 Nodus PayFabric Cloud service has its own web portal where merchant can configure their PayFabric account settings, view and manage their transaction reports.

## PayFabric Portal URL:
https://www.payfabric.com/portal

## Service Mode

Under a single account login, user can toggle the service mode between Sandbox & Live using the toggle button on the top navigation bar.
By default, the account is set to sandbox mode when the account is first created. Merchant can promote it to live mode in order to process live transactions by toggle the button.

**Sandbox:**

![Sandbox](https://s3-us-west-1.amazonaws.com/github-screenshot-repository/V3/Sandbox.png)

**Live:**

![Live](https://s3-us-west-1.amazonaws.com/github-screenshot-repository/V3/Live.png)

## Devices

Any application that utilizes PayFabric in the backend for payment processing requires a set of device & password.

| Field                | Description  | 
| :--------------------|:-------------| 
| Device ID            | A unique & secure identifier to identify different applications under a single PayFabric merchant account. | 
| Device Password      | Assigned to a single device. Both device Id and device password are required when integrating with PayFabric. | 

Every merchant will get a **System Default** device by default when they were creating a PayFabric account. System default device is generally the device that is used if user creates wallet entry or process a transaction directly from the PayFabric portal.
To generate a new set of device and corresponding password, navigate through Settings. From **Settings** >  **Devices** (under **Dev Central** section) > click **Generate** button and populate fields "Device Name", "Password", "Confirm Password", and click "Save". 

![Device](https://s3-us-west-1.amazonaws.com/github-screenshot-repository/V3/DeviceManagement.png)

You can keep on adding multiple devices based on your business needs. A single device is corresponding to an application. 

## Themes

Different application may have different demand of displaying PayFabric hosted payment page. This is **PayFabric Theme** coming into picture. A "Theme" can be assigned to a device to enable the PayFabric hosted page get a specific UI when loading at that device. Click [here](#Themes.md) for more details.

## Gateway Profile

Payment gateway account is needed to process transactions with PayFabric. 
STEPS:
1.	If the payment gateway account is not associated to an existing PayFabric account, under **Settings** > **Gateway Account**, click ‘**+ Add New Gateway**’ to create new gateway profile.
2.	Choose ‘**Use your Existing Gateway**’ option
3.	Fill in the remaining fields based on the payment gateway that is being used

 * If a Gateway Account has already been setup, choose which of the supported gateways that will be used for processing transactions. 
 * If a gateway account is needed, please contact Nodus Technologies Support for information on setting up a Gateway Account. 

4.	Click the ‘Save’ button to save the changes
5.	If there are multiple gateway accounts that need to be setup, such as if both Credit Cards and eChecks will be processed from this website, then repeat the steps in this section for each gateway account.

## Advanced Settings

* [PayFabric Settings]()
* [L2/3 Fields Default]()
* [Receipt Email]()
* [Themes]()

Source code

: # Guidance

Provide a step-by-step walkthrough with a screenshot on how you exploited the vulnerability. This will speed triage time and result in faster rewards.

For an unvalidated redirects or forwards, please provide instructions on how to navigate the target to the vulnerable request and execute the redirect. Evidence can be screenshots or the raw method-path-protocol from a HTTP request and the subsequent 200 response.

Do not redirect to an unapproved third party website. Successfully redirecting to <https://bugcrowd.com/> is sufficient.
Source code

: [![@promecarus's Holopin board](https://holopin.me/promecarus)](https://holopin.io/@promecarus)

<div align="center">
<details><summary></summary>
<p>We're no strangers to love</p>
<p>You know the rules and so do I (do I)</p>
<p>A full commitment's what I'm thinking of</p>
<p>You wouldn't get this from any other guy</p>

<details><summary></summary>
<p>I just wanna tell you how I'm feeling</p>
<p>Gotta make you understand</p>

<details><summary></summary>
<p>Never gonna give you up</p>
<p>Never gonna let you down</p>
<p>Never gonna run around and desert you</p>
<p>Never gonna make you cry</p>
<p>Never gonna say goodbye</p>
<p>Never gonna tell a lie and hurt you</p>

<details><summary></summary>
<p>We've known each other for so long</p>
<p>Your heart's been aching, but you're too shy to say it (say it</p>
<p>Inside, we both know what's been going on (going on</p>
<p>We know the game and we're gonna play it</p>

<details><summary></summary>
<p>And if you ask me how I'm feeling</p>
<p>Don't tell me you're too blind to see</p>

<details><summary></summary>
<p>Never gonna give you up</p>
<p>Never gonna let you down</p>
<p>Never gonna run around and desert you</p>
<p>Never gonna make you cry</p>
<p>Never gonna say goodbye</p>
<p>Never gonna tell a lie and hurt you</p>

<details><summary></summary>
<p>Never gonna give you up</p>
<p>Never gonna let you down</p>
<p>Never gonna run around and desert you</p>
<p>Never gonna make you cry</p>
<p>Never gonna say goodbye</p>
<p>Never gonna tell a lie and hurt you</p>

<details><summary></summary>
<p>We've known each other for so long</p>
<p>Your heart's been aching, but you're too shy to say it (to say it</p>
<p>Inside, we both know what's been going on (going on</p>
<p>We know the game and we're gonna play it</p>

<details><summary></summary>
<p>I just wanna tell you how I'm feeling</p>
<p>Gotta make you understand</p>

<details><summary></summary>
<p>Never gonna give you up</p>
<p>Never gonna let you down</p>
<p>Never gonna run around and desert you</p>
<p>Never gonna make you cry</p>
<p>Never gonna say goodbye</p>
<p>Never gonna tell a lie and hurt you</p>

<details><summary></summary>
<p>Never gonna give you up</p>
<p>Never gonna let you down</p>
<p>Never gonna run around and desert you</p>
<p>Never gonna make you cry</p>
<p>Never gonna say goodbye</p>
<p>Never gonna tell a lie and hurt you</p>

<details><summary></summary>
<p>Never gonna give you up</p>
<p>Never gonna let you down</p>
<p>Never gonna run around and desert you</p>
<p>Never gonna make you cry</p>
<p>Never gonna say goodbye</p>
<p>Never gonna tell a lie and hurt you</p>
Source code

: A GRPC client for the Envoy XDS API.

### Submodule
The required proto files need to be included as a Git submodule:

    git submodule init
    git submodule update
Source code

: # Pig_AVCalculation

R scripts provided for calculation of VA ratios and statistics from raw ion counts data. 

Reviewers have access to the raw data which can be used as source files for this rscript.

• • • • • • •

■ **Exercise description**: Go through the records and show every line with the string "amazonaws" in it.

■ **Exercise output**:
![Sandbox](https://s3-us-west-1.amazonaws.com/github-screenshot-repository/V3/Sandbox.png)
![Live](https://s3-us-west-1.amazonaws.com/github-screenshot-repository/V3/Live.png)
![Device](https://s3-us-west-1.amazonaws.com/github-screenshot-repository/V3/DeviceManagement.png)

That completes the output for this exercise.